体育館の角から、女子の制服姿が見えた……見間違えようもない、柚季だ。
「柚季!」
「調、こんなところにわざわざ呼び出して、どうしたの?
調となら、いつでも話せるのに」
風が少し強くて、彼女は短めに揃えたサラサラの髪を少し抑えている。小さい頃から可愛かったけど、高校に入って、化粧やお洒落も覚え始め、今ではクラスでも人気の美人さんだ。
僕なんかと違い、陽キャグループに所属している彼女は、校内で僕と話す機会も少なくなってきていた。
大丈夫、言うぞ、言うんだ!!
「柚季、小さい頃から、君のことが好きだった!僕と付き合ってくれ!!」
一思いに言い切り、頭を下げた。
心臓がバクバクしている。ダメだ、彼女の顔を見れない……!!
何十秒かしてからだろうか。
「……ごめん」
そんな言葉だった。
「調は、小さい頃からの幼馴染で、大事な友達だけど。それ以上の目で見たことがない、というか……」
「な、そんな……あの、きょ、曲は……?」
「……ええと、これのこと?」
彼女は僕の手紙を摘まんでヒラヒラさせる。
「二次元コードを読み取ったけど、動画、見れなかったよ?」
「え、ええと……」
どういうことだろう。
僕は柚季から手紙を改めて受け取ると、自分のスマホをかざす。
すると確かに、画面には『ページが見つかりません』の文字が表示されていた。
「そ、そんなあ……」
「あと、みんなには内緒にしているんだけど、調には伝えておくね。
実は私、健人君と付き合ってるんだ」
健人君とは、おそらく同じクラスの中村健人君のことだろう。校内でも有数のイケメンで、女性ファンも多い。柚季とは同じグループの一人で、確かに最近、二人楽しそうに会話しているのを見ることが多くなった。

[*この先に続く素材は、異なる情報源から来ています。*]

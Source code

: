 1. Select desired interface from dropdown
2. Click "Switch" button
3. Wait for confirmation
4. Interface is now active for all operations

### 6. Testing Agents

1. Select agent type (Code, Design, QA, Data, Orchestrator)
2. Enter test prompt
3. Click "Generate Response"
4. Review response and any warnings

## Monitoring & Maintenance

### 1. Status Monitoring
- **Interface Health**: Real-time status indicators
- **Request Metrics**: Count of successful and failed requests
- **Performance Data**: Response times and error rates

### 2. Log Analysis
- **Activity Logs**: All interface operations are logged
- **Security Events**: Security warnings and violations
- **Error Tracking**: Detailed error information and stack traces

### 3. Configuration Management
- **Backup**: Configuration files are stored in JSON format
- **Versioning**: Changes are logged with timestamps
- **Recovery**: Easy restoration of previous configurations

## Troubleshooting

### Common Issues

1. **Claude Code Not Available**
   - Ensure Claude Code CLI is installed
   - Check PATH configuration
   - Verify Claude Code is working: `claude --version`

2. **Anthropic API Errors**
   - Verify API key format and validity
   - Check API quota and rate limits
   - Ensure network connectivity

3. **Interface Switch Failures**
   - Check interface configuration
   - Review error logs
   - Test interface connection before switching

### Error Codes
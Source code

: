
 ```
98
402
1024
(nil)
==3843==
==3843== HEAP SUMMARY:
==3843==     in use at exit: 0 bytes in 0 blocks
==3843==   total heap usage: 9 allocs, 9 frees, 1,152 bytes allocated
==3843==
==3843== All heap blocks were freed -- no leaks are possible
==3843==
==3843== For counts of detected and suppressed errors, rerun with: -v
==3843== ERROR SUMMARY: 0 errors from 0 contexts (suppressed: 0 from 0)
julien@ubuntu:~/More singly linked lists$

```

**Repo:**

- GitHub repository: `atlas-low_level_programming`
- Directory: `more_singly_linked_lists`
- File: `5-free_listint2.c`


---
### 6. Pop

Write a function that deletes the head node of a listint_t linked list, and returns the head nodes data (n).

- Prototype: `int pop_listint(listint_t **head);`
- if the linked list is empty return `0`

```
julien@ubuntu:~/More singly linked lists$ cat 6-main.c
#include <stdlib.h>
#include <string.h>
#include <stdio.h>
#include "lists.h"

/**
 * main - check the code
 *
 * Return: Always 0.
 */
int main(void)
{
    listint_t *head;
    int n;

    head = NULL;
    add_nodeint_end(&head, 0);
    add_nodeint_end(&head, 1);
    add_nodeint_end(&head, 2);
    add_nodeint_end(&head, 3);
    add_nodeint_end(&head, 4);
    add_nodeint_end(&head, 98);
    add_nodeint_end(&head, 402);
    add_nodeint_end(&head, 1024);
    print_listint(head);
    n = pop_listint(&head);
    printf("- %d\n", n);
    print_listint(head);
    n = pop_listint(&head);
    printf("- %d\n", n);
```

「このことは誰にも言わないでね?だから、調と付き合うことはできない。ごめん」
柚季はそう言うと、打ちひしがれる僕の元を去っていった。
「何で……」
僕はスマホを確認し、曲をアップしたはずの管理画面を表示させる。
確認すると、設定は確かに『非公開』になっていた。
そのボタンを押すと、画面がリロードされ、『公開済み』の表示が現れる。
でも、もう遅い……完全に、僕のミスだ。
悲しみのあまり、思わず僕は手紙をビリッと破る。
同時に強い風が吹いて、その切れ端は空に舞い、どこかへ飛んでいってしまった……。